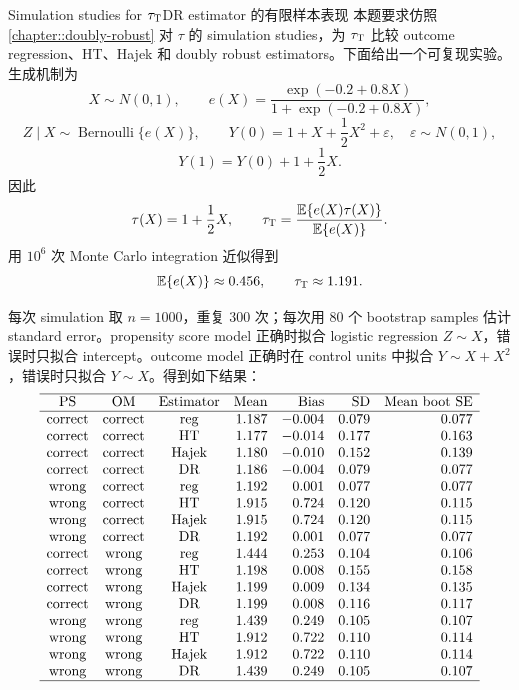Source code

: \begin{exercisesolution}{Simulation studies for $\tau_\textsc{T}$}{DR estimator 的有限样本表现}
本题要求仿照 \cref{chapter::doubly-robust} 对 $\tau$ 的 simulation studies，为 $\tau_\textsc{T}$ 比较 outcome regression、HT、Hajek 和 doubly robust estimators。下面给出一个可复现实验。生成机制为
\[
X\sim N(0,1),\qquad e(X)=\frac{\exp(-0.2+0.8X)}{1+\exp(-0.2+0.8X)},
\]
\[
Z\mid X\sim \operatorname{Bernoulli}\{e(X)\},
\qquad
Y(0)=1+X+\frac{1}{2}X^2+\varepsilon,\quad \varepsilon\sim N(0,1),
\]
\[
Y(1)=Y(0)+1+\frac{1}{2}X.
\]
因此
\[
\tau(X)=1+\frac{1}{2}X,\qquad
\tau_\textsc{T}=\frac{\mathbb{E}\{e(X)\tau(X)\}}{\mathbb{E}\{e(X)\}}.
\]
用 $10^6$ 次 Monte Carlo integration 近似得到
\[
\mathbb{E}\{e(X)\}\approx 0.456,\qquad
\tau_\textsc{T}\approx 1.191.
\]

每次 simulation 取 $n=1000$，重复 $300$ 次；每次用 $80$ 个 bootstrap samples 估计 standard error。propensity score model 正确时拟合 logistic regression $Z\sim X$，错误时只拟合 intercept。outcome model 正确时在 control units 中拟合 $Y\sim X+X^2$，错误时只拟合 $Y\sim X$。得到如下结果：
\[
\begin{array}{cccrrrr}
\hline
\text{PS} & \text{OM} & \text{Estimator} & \text{Mean} & \text{Bias} & \text{SD} & \text{Mean boot SE}\\
\hline
\text{correct} & \text{correct} & \text{reg}   & 1.187 & -0.004 & 0.079 & 0.077\\
\text{correct} & \text{correct} & \text{HT}    & 1.177 & -0.014 & 0.177 & 0.163\\
\text{correct} & \text{correct} & \text{Hajek} & 1.180 & -0.010 & 0.152 & 0.139\\
\text{correct} & \text{correct} & \text{DR}    & 1.186 & -0.004 & 0.079 & 0.077\\
\text{wrong} & \text{correct} & \text{reg}   & 1.192 &  0.001 & 0.077 & 0.077\\
\text{wrong} & \text{correct} & \text{HT}    & 1.915 &  0.724 & 0.120 & 0.115\\
\text{wrong} & \text{correct} & \text{Hajek} & 1.915 &  0.724 & 0.120 & 0.115\\
\text{wrong} & \text{correct} & \text{DR}    & 1.192 &  0.001 & 0.077 & 0.077\\
\text{correct} & \text{wrong} & \text{reg}   & 1.444 &  0.253 & 0.104 & 0.106\\
\text{correct} & \text{wrong} & \text{HT}    & 1.198 &  0.008 & 0.155 & 0.158\\
\text{correct} & \text{wrong} & \text{Hajek} & 1.199 &  0.009 & 0.134 & 0.135\\
\text{correct} & \text{wrong} & \text{DR}    & 1.199 &  0.008 & 0.116 & 0.117\\
\text{wrong} & \text{wrong} & \text{reg}   & 1.439 &  0.249 & 0.105 & 0.107\\
\text{wrong} & \text{wrong} & \text{HT}    & 1.912 &  0.722 & 0.110 & 0.114\\
\text{wrong} & \text{wrong} & \text{Hajek} & 1.912 &  0.722 & 0.110 & 0.114\\
\text{wrong} & \text{wrong} & \text{DR}    & 1.439 &  0.249 & 0.105 & 0.107\\
\hline
\end{array}
\]


\end{exercisesolution}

◆ ◆ ◆

### Problem
Please return every line from the one that contains "0.116 & 0.117\\" through the end of the entries, exactly, leaving out all others.

### Result for this task
\text{correct} & \text{wrong} & \text{DR}    & 1.199 &  0.008 & 0.116 & 0.117\\
\text{wrong} & \text{wrong} & \text{reg}   & 1.439 &  0.249 & 0.105 & 0.107\\
\text{wrong} & \text{wrong} & \text{HT}    & 1.912 &  0.722 & 0.110 & 0.114\\
\text{wrong} & \text{wrong} & \text{Hajek} & 1.912 &  0.722 & 0.110 & 0.114\\
\text{wrong} & \text{wrong} & \text{DR}    & 1.439 &  0.249 & 0.105 & 0.107\\
\hline
\end{array}
\]


\end{exercisesolution}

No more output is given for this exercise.